━━━━━ RECORDS ━━━━━

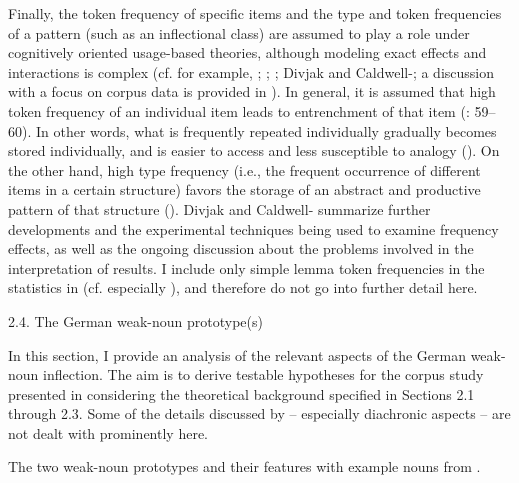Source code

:\begin{styleMoutonText}
Finally, the token frequency of specific items and the type and token frequencies of a pattern (such as an inflectional class) are assumed to play a role under cognitively oriented usage-based theories, although modeling exact effects and interactions is complex (cf. for example, \citealt{Bybee1985}; \citealt{Langacker1987}; \citealt{Schmid2010a}; Divjak and Caldwell-\citealt{Harris2015}; a discussion with a focus on corpus data is provided in \citealt{Schmid2010b}). In general, it is assumed that high token frequency of an individual item leads to entrenchment of that item (\citealt{Langacker1987}: 59–60). In other words, what is frequently repeated individually gradually becomes stored individually, and is easier to access and less susceptible to analogy (\citealt{BybeeHopper2001}). On the other hand, high type frequency (i.e., the frequent occurrence of different items in a certain structure) favors the storage of an abstract and productive pattern of that structure (\citealt{BybeeThompson2000}). Divjak and Caldwell-\citet{Harris2015} summarize further developments and the experimental techniques being used to examine frequency effects, as well as the ongoing discussion about the problems involved in the interpretation of results. I include only simple lemma token frequencies in the statistics in  (cf. especially ), and therefore do not go into further detail here.
\end{styleMoutonText}

\begin{styleMoutonHeadingii}
2.4. The German weak-noun prototype(s)
\end{styleMoutonHeadingii}

\begin{styleMoutonText}
In this section, I provide an analysis of the relevant aspects of the German weak-noun inflection. The aim is to derive testable hypotheses for the corpus study presented in  considering the theoretical background specified in Sections 2.1 through 2.3. Some of the details discussed by \citet{Köpcke1995} – especially diachronic aspects – are not dealt with prominently here.
\end{styleMoutonText}

\begin{styleMoutonCaption}%
\begin{table}
\caption{ The two weak-noun prototypes and their features with example nouns from \citet[178]{Köpcke1995}.}
\label{tab:2}
\end{table}\end{styleMoutonCaption}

━━━━━

[INSTRUCTIONS TO FOLLOW] Set the records down again exactly, and omit any picture in them.

[EXERCISE RESPONSE]
Source code

:\begin{styleMoutonText}
Finally, the token frequency of specific items and the type and token frequencies of a pattern (such as an inflectional class) are assumed to play a role under cognitively oriented usage-based theories, although modeling exact effects and interactions is complex (cf. for example, \citealt{Bybee1985}; \citealt{Langacker1987}; \citealt{Schmid2010a}; Divjak and Caldwell-\citealt{Harris2015}; a discussion with a focus on corpus data is provided in \citealt{Schmid2010b}). In general, it is assumed that high token frequency of an individual item leads to entrenchment of that item (\citealt{Langacker1987}: 59–60). In other words, what is frequently repeated individually gradually becomes stored individually, and is easier to access and less susceptible to analogy (\citealt{BybeeHopper2001}). On the other hand, high type frequency (i.e., the frequent occurrence of different items in a certain structure) favors the storage of an abstract and productive pattern of that structure (\citealt{BybeeThompson2000}). Divjak and Caldwell-\citet{Harris2015} summarize further developments and the experimental techniques being used to examine frequency effects, as well as the ongoing discussion about the problems involved in the interpretation of results. I include only simple lemma token frequencies in the statistics in  (cf. especially ), and therefore do not go into further detail here.
\end{styleMoutonText}

\begin{styleMoutonHeadingii}
2.4. The German weak-noun prototype(s)
\end{styleMoutonHeadingii}

\begin{styleMoutonText}
In this section, I provide an analysis of the relevant aspects of the German weak-noun inflection. The aim is to derive testable hypotheses for the corpus study presented in  considering the theoretical background specified in Sections 2.1 through 2.3. Some of the details discussed by \citet{Köpcke1995} – especially diachronic aspects – are not dealt with prominently here.
\end{styleMoutonText}

\begin{styleMoutonCaption}%
\begin{table}
\caption{ The two weak-noun prototypes and their features with example nouns from \citet[178]{Köpcke1995}.}
\label{tab:2}
\end{table}\end{styleMoutonCaption}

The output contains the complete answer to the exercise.